* **Saved entries**
============

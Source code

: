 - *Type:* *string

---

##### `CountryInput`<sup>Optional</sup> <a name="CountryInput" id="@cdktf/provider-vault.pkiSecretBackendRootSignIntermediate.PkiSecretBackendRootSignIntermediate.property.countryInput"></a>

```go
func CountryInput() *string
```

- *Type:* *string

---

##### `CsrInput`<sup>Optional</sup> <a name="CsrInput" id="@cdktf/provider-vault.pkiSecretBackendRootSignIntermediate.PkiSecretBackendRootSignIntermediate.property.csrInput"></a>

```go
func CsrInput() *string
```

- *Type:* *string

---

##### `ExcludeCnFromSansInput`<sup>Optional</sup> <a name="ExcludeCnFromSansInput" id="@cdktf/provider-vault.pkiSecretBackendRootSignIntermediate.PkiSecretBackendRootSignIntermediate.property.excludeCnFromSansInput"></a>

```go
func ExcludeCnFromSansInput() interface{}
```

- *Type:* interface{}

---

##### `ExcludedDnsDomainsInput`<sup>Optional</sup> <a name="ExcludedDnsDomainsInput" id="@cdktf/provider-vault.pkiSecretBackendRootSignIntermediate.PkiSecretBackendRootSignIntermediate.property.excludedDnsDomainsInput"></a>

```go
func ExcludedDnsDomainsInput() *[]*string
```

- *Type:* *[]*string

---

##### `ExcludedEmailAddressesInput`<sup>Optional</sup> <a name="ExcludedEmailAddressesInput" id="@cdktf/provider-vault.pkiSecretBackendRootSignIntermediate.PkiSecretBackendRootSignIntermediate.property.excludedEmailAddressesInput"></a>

============

* **Assigned task**
Search the data for "string" and list every line in which it occurs.

* **Answer for this exercise**
: - *Type:* *string
func CountryInput() *string
- *Type:* *string
func CsrInput() *string
- *Type:* *string
func ExcludedDnsDomainsInput() *[]*string
- *Type:* *[]*string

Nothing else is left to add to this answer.